*Directions for this task*: Count every line below containing "Copy"; state the number only.

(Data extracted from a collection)
════════════════════
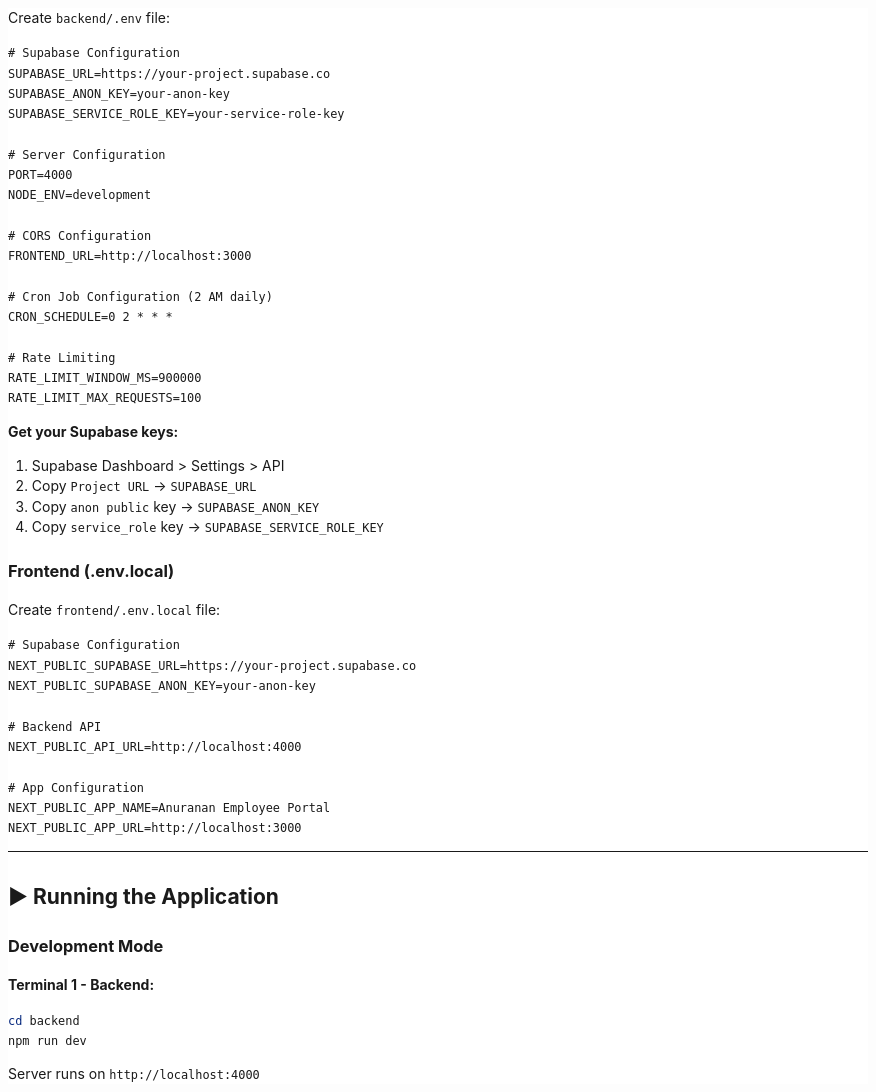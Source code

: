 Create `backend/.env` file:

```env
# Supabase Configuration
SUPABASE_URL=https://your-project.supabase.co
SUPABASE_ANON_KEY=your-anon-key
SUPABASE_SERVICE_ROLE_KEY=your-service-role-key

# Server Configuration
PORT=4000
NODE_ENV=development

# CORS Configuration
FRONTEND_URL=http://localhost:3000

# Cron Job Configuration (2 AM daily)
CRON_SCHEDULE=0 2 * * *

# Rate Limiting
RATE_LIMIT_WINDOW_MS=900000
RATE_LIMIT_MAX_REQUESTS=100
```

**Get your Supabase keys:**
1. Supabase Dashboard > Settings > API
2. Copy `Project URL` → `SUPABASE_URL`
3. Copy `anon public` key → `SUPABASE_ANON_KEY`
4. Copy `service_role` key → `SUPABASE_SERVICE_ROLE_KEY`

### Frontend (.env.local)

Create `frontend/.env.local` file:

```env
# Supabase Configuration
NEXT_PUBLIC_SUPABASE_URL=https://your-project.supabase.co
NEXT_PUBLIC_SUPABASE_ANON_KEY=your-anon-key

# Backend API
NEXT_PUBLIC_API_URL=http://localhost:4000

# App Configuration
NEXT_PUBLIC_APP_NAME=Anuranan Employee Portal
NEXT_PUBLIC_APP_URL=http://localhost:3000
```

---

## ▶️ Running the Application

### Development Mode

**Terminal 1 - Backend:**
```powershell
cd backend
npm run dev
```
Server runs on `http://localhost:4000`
════════════════════
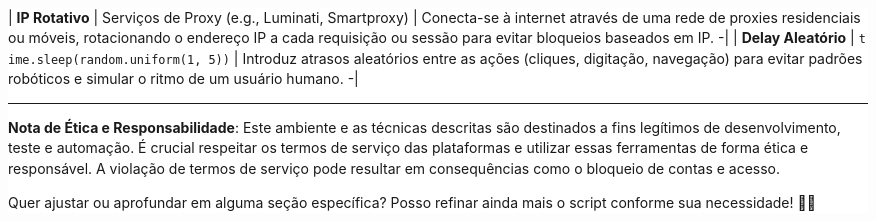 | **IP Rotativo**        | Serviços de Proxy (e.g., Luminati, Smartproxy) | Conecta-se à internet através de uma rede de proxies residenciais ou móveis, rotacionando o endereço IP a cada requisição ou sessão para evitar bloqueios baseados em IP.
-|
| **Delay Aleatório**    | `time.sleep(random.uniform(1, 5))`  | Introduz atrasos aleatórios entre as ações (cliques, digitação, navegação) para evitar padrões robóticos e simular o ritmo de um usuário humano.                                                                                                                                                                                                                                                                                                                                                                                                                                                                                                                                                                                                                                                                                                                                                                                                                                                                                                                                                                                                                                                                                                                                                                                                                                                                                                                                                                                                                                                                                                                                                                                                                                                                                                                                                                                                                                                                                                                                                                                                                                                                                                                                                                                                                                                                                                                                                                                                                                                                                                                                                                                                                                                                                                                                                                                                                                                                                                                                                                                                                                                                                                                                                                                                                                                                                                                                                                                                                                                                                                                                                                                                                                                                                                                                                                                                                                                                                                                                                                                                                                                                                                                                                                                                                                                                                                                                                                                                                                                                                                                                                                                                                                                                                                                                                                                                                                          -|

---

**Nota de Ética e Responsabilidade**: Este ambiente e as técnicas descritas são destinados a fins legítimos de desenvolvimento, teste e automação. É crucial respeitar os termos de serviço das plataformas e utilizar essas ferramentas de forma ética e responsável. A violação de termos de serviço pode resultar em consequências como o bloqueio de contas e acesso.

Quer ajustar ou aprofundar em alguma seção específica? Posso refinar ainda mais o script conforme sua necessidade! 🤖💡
════════════════════
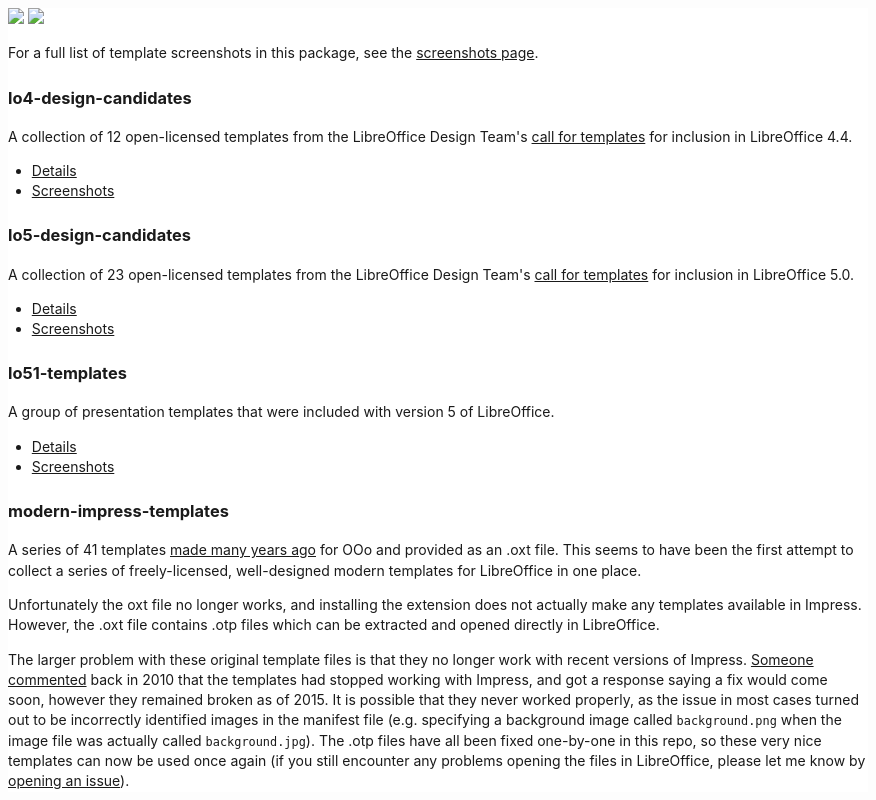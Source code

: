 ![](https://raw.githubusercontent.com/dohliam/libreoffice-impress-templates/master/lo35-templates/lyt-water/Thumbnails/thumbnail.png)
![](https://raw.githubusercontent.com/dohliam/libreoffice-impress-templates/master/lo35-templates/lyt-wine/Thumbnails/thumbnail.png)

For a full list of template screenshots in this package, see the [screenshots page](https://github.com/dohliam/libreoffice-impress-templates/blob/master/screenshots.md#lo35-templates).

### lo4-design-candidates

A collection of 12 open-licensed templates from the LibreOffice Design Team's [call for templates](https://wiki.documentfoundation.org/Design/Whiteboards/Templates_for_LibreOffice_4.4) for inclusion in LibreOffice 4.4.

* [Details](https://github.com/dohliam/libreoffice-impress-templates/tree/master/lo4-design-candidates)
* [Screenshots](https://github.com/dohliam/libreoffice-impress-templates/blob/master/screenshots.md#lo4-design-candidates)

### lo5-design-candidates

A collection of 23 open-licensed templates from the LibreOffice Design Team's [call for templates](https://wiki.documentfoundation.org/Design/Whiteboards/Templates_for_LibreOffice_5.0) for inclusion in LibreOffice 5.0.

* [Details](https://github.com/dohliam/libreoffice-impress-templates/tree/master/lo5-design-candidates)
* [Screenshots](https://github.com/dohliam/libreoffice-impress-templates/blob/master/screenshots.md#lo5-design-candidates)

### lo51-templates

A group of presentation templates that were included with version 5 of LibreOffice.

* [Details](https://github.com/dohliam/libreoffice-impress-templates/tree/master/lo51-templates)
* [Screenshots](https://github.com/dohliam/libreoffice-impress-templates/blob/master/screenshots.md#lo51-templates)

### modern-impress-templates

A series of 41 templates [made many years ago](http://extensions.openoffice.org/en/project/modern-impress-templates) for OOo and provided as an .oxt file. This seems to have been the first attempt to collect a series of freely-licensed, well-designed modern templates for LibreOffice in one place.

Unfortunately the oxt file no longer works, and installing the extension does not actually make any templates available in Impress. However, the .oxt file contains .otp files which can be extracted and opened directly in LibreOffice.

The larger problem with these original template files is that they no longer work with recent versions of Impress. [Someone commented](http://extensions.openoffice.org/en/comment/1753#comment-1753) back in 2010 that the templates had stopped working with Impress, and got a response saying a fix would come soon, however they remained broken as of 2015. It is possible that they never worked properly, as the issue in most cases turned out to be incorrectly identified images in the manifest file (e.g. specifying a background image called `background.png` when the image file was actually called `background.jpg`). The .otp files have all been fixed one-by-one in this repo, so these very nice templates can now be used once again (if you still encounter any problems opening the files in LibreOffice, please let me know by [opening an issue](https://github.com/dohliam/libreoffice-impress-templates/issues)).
════════════════════
*Written solution*: 3